Ok, so I know I’m like five years late to the Pandora party, but now that I’m here, I’m in love.
For the two of you left who don’t know (hi mom! hi dad!), it’s this internet thing that makes radio stations based on songs/artists you like. For example, I heart Ingrid Michaelson, so I made a station named, “Ingrid Michealson station” and now Pandora plays me songs either by her, or songs that are similar to hers. I also have an Audio Adrenaline station, a Sublime station and, of course, a Ke$sha station.
I’m diverse like that.
And, the best part of this particular internet thing is that there’s an app for that. On my Droid.
My new favorite habit is falling asleep while listening to my Ingrid Michealson station with head phones. I feel a little like a 12-year-old who just discovered that every song is actually about me and my life, and I just can’t suck in enough of it.
It’s kind of awesome.
And I’m really excited because it introduces me to new music. Like this song by Griffin House.
My favorite line is “You don’t need to change a thing about you babe. I’m telling you, from where I sit, you’re one of a kind.” It inspires me to use the word “babe” much more often.

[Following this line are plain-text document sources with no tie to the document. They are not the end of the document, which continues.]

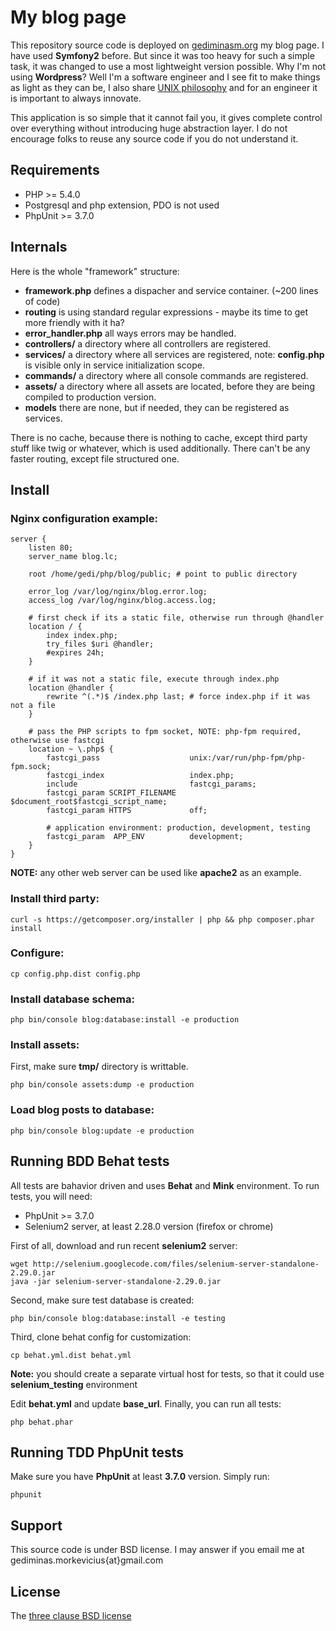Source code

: # My blog page

This repository source code is deployed on [gediminasm.org](http://gediminasm.org) my blog page. I have used **Symfony2**
before. But since it was too heavy for such a simple task, it was changed to use a most lightweight version possible. Why
I'm not using **Wordpress**? Well I'm a software engineer and I see fit to make things as light as they can be, I also
share [UNIX philosophy](http://en.wikipedia.org/wiki/Unix_philosophy) and for an engineer it is important to always innovate.

This application is so simple that it cannot fail you, it gives complete control over everything without introducing
huge abstraction layer. I do not encourage folks to reuse any source code if you do not understand it.

## Requirements

- PHP >= 5.4.0
- Postgresql and php extension, PDO is not used
- PhpUnit >= 3.7.0

## Internals

Here is the whole "framework" structure:

- **framework.php** defines a dispacher and service container. (~200 lines of code)
- **routing** is using standard regular expressions - maybe its time to get more friendly with it ha?
- **error_handler.php** all ways errors may be handled.
- **controllers/** a directory where all controllers are registered.
- **services/** a directory where all services are registered, note: **config.php** is visible only in service
initialization scope.
- **commands/** a directory where all console commands are registered.
- **assets/** a directory where all assets are located, before they are being compiled to production version.
- **models** there are none, but if needed, they can be registered as services.

There is no cache, because there is nothing to cache, except third party stuff like twig or whatever, which is used
additionally. There can't be any faster routing, except file structured one.

## Install

### Nginx configuration example:

    server {
        listen 80;
        server_name blog.lc;

        root /home/gedi/php/blog/public; # point to public directory

        error_log /var/log/nginx/blog.error.log;
        access_log /var/log/nginx/blog.access.log;

        # first check if its a static file, otherwise run through @handler
        location / {
            index index.php;
            try_files $uri @handler;
            #expires 24h;
        }

        # if it was not a static file, execute through index.php
        location @handler {
            rewrite ^(.*)$ /index.php last; # force index.php if it was not a file
        }

        # pass the PHP scripts to fpm socket, NOTE: php-fpm required, otherwise use fastcgi
        location ~ \.php$ {
            fastcgi_pass                    unix:/var/run/php-fpm/php-fpm.sock;
            fastcgi_index                   index.php;
            include                         fastcgi_params;
            fastcgi_param SCRIPT_FILENAME   $document_root$fastcgi_script_name;
            fastcgi_param HTTPS             off;

            # application environment: production, development, testing
            fastcgi_param  APP_ENV          development;
        }
    }

**NOTE:** any other web server can be used like **apache2** as an example.

### Install third party:

    curl -s https://getcomposer.org/installer | php && php composer.phar install

### Configure:

    cp config.php.dist config.php

### Install database schema:

    php bin/console blog:database:install -e production

### Install assets:

First, make sure **tmp/** directory is writtable.

    php bin/console assets:dump -e production

### Load blog posts to database:

    php bin/console blog:update -e production

## Running BDD Behat tests

All tests are bahavior driven and uses **Behat** and **Mink** environment.
To run tests, you will need:

- PhpUnit >= 3.7.0
- Selenium2 server, at least 2.28.0 version (firefox or chrome)

First of all, download and run recent **selenium2** server:

    wget http://selenium.googlecode.com/files/selenium-server-standalone-2.29.0.jar
    java -jar selenium-server-standalone-2.29.0.jar

Second, make sure test database is created:

    php bin/console blog:database:install -e testing

Third, clone behat config for customization:

    cp behat.yml.dist behat.yml

**Note:** you should create a separate virtual host for tests, so that it could use **selenium_testing** environment

Edit **behat.yml** and update **base_url**. Finally, you can run all tests:

    php behat.phar

## Running TDD PhpUnit tests

Make sure you have **PhpUnit** at least **3.7.0** version. Simply run:

    phpunit

## Support

This source code is under BSD license.
I may answer if you email me at gediminas.morkevicius{at}gmail.com

## License

The [three clause BSD license](http://en.wikipedia.org/wiki/BSD_licenses)

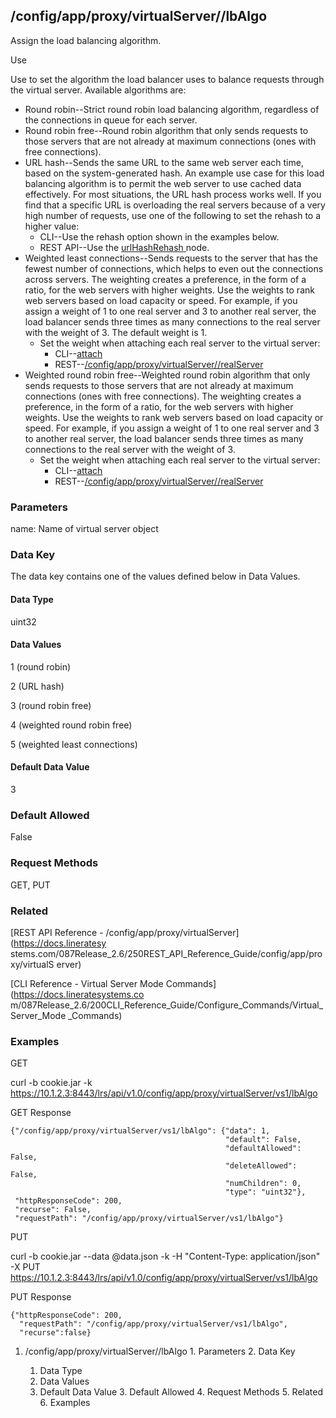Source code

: ## /config/app/proxy/virtualServer/<name>/lbAlgo

Assign the load balancing algorithm.

Use

Use to set the algorithm the load balancer uses to balance requests through
the virtual server. Available algorithms are:

  * Round robin--Strict round robin load balancing algorithm, regardless of the connections in queue for each server.
  * Round robin free--Round robin algorithm that only sends requests to those servers that are not already at maximum connections (ones with free connections).
  * URL hash--Sends the same URL to the same web server each time, based on the system-generated hash. An example use case for this load balancing algorithm is to permit the web server to use cached data effectively. For most situations, the URL hash process works well. If you find that a specific URL is overloading the real servers because of a very high number of requests, use one of the following to set the rehash to a higher value: 
    * CLI--Use the rehash option shown in the examples below.
    * REST API--Use the [urlHashRehash](https://docs.lineratesystems.com/087Release_2.6/250REST_API_Reference_Guide/config/app/proxy/virtualServer/%3Cname%3E/serviceHttp/urlHashRehash)[ ](https://docs.lineratesystems.com/087Release_2.6/250REST_API_Reference_Guide/config/app/proxy/virtualServer/%3Cname%3E/serviceHttp/urlHashRehash)node.
  * Weighted least connections--Sends requests to the server that has the fewest number of connections, which helps to even out the connections across servers. The weighting creates a preference, in the form of a ratio, for the web servers with higher weights. Use the weights to rank web servers based on load capacity or speed. For example, if you assign a weight of 1 to one real server and 3 to another real server, the load balancer sends three times as many connections to the real server with the weight of 3. The default weight is 1. 
    * Set the weight when attaching each real server to the virtual server: 
      * CLI--[attach](https://docs.lineratesystems.com/087Release_2.6/200CLI_Reference_Guide/Configure_Commands/Virtual_Server_Mode_Commands#attach)
      * REST--[/config/app/proxy/virtualServer/<name>/realServer](https://docs.lineratesystems.com/087Release_2.6/250REST_API_Reference_Guide/config/app/proxy/virtualServer/%3Cname%3E/realServer)
  * Weighted round robin free--Weighted round robin algorithm that only sends requests to those servers that are not already at maximum connections (ones with free connections). The weighting creates a preference, in the form of a ratio, for the web servers with higher weights. Use the weights to rank web servers based on load capacity or speed. For example, if you assign a weight of 1 to one real server and 3 to another real server, the load balancer sends three times as many connections to the real server with the weight of 3.
    * Set the weight when attaching each real server to the virtual server: 
      * CLI--[attach](https://docs.lineratesystems.com/087Release_2.6/200CLI_Reference_Guide/Configure_Commands/Virtual_Server_Mode_Commands#attach)
      * REST--[/config/app/proxy/virtualServer/<name>/realServer](https://docs.lineratesystems.com/087Release_2.6/250REST_API_Reference_Guide/config/app/proxy/virtualServer/%3Cname%3E/realServer)

### Parameters

name: Name of virtual server object

### Data Key

The data key contains one of the values defined below in Data Values.

#### Data Type

uint32

#### Data Values

1 (round robin)

2 (URL hash)

3 (round robin free)

4 (weighted round robin free)

5 (weighted least connections)

#### Default Data Value

3

### Default Allowed

False

### Request Methods

GET, PUT

### Related

[REST API Reference - /config/app/proxy/virtualServer](https://docs.lineratesy
stems.com/087Release_2.6/250REST_API_Reference_Guide/config/app/proxy/virtualS
erver)

[CLI Reference - Virtual Server Mode Commands](https://docs.lineratesystems.co
m/087Release_2.6/200CLI_Reference_Guide/Configure_Commands/Virtual_Server_Mode
_Commands)

### Examples

GET

curl -b cookie.jar -k
https://10.1.2.3:8443/lrs/api/v1.0/config/app/proxy/virtualServer/vs1/lbAlgo

GET Response

    
    {"/config/app/proxy/virtualServer/vs1/lbAlgo": {"data": 1,
                                                    "default": False,
                                                    "defaultAllowed": False,
                                                    "deleteAllowed": False,
                                                    "numChildren": 0,
                                                    "type": "uint32"},
     "httpResponseCode": 200,
     "recurse": False,
     "requestPath": "/config/app/proxy/virtualServer/vs1/lbAlgo"}
    

PUT

curl -b cookie.jar --data @data.json -k -H "Content-Type: application/json" -X
PUT
https://10.1.2.3:8443/lrs/api/v1.0/config/app/proxy/virtualServer/vs1/lbAlgo

PUT Response

    
    {"httpResponseCode": 200,
      "requestPath": "/config/app/proxy/virtualServer/vs1/lbAlgo",
      "recurse":false}

  1. /config/app/proxy/virtualServer/<name>/lbAlgo
    1. Parameters
    2. Data Key
      1. Data Type
      2. Data Values
      3. Default Data Value
    3. Default Allowed
    4. Request Methods
    5. Related
    6. Examples

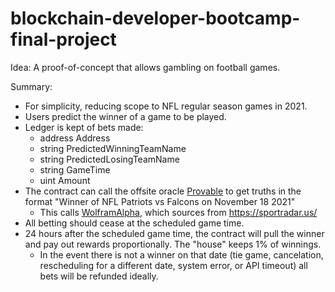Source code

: # blockchain-developer-bootcamp-final-project

Idea: A proof-of-concept that allows gambling on football games.

Summary:

- For simplicity, reducing scope to NFL regular season games in 2021.
- Users predict the winner of a game to be played.
- Ledger is kept of bets made:
  - address Address
  - string PredictedWinningTeamName
  - string PredictedLosingTeamName
  - string GameTime
  - uint Amount
- The contract can call the offsite oracle [Provable](https://app.provable.xyz/home/test_query#V29sZnJhbUFscGhh:V2lubmVyIG9mIE5GTCBQYXRyaW90cyB2cyBGYWxjb25zIG9uIE5vdmVtYmVyIDE4IDIwMjE=) to get truths in the format "Winner of NFL Patriots vs Falcons on November 18 2021"
  - This calls [WolframAlpha](https://www.wolframalpha.com/input/?i=Winner+of+NFL+Patriots+vs+Falcons+on+November+18+2021), which sources from https://sportradar.us/
- All betting should cease at the scheduled game time.
- 24 hours after the scheduled game time, the contract will pull the winner and pay out rewards proportionally.  The "house" keeps 1% of winnings.
  - In the event there is not a winner on that date (tie game, cancelation, rescheduling for a different date, system error, or API timeout) all bets will be refunded ideally.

Anyway, so ya, I love Pandora. And today I was going to go run errands and I was all “I LOVE PANDORA! So, I shall listen to it while I walk through Meijer.”
I’ve never been that person who has headphones on while I skim the sunglasses rack, (I kind of actually hate that person, because seriously, can you not move so I can get by. Oh, you can’t hear me asking you to move, can you? Dork). But then, I thought, what the hey, this could be fun.
That’s how addictions work. They start making it seem OK to do things that you once thought were totally out of your realm.
But I couldn’t even get to that point because just as I was going into Meijer, Pandora on my phone craped out and started telling me it was “having technical difficulties.”
So I had to walk around stupid Meijer listening to the pre-approved music on the overhead speakers.
How did I ever live that last 27.5 years of my life like that?